Claire Morissette, la fondatrice de Cyclo Nord-Sud, a rendu l'âme après avoir consacré de nombreuses années dans l'avancement de la place du vélo dans la vie des Montréalais.(Photo courtoisie)
Dernier hommage à une grande environnementaliste
Plus de 130 personnes ont participé, le 16 août dernier, à une soirée commémorative en l’honneur de Claire Morissette, la plus grande militante cycliste de l’histoire du Québec, décédée en juillet dernier, après une longue et vaillante lutte contre le cancer.
Parents, amis et compagnons de ses combats pour la vélorution se sont réunis dans l’entrepôt de Cyclo Nord-Sud, organisme mis sur pied par Claire Morissette il y a huit ans et qui depuis a expédié plus de 22 000 vélos en Afrique et en Amérique latine. Tous souhaitaient rendre un ultime hommage à cette femme exceptionnelle, et souligner ses grandes réalisations.

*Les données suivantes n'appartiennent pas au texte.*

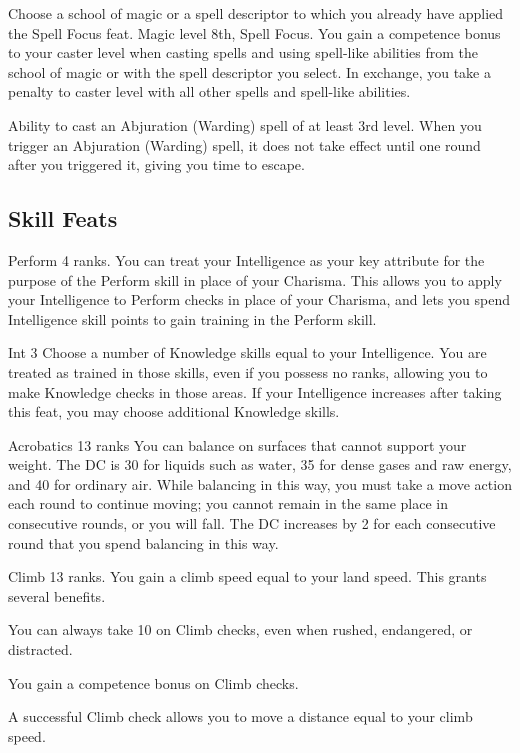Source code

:Choose a school of magic or a spell descriptor to which you already have applied the Spell Focus feat.
\featpre Magic level 8th, Spell Focus.
\featben You gain a  competence bonus to your caster level when casting spells and using spell-like abilities from the school of magic or with the spell descriptor you select. In exchange, you take a  penalty to caster level with all other spells and spell-like abilities.

\featpre Ability to cast an Abjuration (Warding) spell of at least 3rd level.
\featben When you trigger an Abjuration (Warding) spell, it does not take effect until one round after you triggered it, giving you time to escape.

\subsection{Skill Feats}

\featpre Perform 4 ranks.
\featben You can treat your Intelligence as your key attribute for the purpose of the Perform skill in place of your Charisma. This allows you to apply your Intelligence to Perform checks in place of your Charisma, and lets you spend Intelligence skill points to gain training in the Perform skill.

 Int 3
 Choose a number of Knowledge skills equal to your Intelligence. You are treated as trained in those skills, even if you possess no ranks, allowing you to make Knowledge checks in those areas. If your Intelligence increases after taking this feat, you may choose additional Knowledge skills.

\featpre Acrobatics 13 ranks
\featben You can balance on surfaces that cannot support your weight. The DC is 30 for liquids such as water, 35 for dense gases and raw energy, and 40 for ordinary air. While balancing in this way, you must take a move action each round to continue moving; you cannot remain in the same place in consecutive rounds, or you will fall. The DC increases by 2 for each consecutive round that you spend balancing in this way.

\featpre Climb 13 ranks.
\featben You gain a climb speed equal to your land speed. This grants several benefits. 
\begin{itemize*}
  \item You can always take 10 on Climb checks, even when rushed, endangered, or distracted. 
  \item You gain a  competence bonus on Climb checks.
  \item A successful Climb check allows you to move a distance equal to your climb speed.
\end{itemize*}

Robert Silverman, qui l’a côtoyé au sein de l’organisation Le Monde à Bicyclette pendant plus de 25 ans, a relaté quelques-unes de leurs victoires, notamment la construction de la passerelle sous le pont Victoria, le premier lien cycliste entre la Rive-Sud et l’île de Montréal.

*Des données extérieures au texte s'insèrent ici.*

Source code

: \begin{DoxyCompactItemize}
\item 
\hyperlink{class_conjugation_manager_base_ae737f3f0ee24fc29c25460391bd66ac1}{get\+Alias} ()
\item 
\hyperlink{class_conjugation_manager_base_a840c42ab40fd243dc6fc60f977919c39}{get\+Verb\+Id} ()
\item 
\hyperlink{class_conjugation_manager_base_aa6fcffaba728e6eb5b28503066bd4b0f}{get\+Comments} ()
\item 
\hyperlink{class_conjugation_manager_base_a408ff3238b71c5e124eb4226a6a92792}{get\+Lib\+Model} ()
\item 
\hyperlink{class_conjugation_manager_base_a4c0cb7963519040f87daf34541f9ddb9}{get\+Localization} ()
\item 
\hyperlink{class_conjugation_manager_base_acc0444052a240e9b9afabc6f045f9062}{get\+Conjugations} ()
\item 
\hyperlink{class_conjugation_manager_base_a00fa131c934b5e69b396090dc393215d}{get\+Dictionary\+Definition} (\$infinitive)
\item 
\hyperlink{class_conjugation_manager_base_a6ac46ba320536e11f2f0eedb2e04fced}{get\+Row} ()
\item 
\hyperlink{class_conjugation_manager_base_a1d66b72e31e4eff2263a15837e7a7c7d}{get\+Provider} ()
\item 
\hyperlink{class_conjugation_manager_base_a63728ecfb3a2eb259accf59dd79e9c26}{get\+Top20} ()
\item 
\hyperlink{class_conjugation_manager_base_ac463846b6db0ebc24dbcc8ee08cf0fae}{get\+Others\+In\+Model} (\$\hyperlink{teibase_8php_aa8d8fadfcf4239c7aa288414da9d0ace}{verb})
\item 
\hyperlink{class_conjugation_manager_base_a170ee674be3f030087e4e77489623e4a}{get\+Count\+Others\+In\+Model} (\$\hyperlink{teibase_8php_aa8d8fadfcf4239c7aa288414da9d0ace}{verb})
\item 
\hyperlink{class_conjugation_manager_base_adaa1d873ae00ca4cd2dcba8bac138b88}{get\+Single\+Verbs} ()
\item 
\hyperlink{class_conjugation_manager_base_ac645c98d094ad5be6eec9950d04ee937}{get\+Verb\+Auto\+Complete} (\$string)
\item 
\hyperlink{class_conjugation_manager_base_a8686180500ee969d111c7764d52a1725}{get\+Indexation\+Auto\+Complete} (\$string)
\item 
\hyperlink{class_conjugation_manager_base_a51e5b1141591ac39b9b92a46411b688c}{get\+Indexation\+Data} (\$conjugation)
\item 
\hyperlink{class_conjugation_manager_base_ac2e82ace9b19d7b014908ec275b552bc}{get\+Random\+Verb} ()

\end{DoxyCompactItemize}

Des démarches afin de nommer cette passerelle en l’honneur de Claire Morissette ont d’ailleurs été entamées. André Lavallée, maire de Rosemont–Petite-Patrie, Michel Labrecque, conseiller municipal dans Mile-End et Normand Parisien, de Transport 2000, aussi venus rendre hommage à Mme Morissette, ont d’emblée donné leur appui à ce projet.

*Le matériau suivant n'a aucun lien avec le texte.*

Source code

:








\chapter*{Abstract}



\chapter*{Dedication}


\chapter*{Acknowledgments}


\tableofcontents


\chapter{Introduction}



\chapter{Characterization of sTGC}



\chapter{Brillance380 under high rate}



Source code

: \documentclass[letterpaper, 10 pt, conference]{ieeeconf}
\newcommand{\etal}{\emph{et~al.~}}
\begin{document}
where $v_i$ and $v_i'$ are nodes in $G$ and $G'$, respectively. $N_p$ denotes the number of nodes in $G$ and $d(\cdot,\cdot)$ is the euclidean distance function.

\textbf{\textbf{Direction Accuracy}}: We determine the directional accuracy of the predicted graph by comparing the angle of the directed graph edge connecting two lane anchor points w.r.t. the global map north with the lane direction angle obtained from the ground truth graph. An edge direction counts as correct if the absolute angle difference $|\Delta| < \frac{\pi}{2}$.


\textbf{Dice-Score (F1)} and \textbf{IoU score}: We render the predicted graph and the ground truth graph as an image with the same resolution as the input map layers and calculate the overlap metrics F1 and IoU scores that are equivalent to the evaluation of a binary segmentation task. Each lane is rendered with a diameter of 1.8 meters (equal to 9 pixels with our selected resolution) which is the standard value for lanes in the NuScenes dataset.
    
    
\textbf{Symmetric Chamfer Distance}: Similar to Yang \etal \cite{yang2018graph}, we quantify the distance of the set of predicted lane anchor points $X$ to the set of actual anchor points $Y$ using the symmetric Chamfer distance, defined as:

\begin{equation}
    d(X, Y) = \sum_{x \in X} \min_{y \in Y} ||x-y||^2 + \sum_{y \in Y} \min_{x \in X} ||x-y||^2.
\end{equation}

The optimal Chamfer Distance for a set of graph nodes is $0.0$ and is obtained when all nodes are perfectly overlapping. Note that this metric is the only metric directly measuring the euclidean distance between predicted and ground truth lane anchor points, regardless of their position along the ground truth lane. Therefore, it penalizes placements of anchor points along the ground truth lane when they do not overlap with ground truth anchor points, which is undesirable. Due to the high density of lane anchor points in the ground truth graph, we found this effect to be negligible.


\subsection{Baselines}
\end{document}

Suzanne Lareau, directrice de Vélo Québec, est venue témoigner de la force de caractère de Mme Morissette. Elle a aussi assuré le soutien de Vélo Québec dans le projet de nommer la passerelle «Claire Morissette», mais a avoué que, dans son cœur, c’est la nouvelle piste cyclable sur la rue Maisonneuve à Montréal, qu’on inaugurera en novembre prochain, qui portera le nom de Claire. En effet, dès la fin des années 1970, Madame Morissette et le Monde à Bicyclette organisaient leurs fameuses actions poético-revendicatrices et réclamaient cet axe est-ouest pour les cyclistes montréalais.
Benoît Robert, directeur de Communauto, a pour sa part raconté les débuts de l’auto-partage à Montréal. Ayant entendu parler de cette idée originale, Claire a contacté M. Robert afin de prendre part à cette aventure, et c’est dans le salon de l’appartement de Madame Morissette, avenue de l’Esplanade, qu’est née ce qui aujourd’hui est une entreprise en pleine expansion, résolument tournée vers l’avenir.
À l'avant-garde
«Avant-gardiste» a d’ailleurs été une des nombreuses qualités qu’on a attribuées à Mme Morissette. Serge Mogeau, président des Éditions Écosociété, l’a relevé, en plus de mentionner la grande rigueur intellectuelle avec laquelle travaillait Claire Morissette, auteure de «Deux roues, un avenir, le vélo en ville», qu’il a publié en 1994 et qu’il publierait de façon intégrale si ce manuscrit lui était présenté aujourd’hui, près de quinze ans plus tard.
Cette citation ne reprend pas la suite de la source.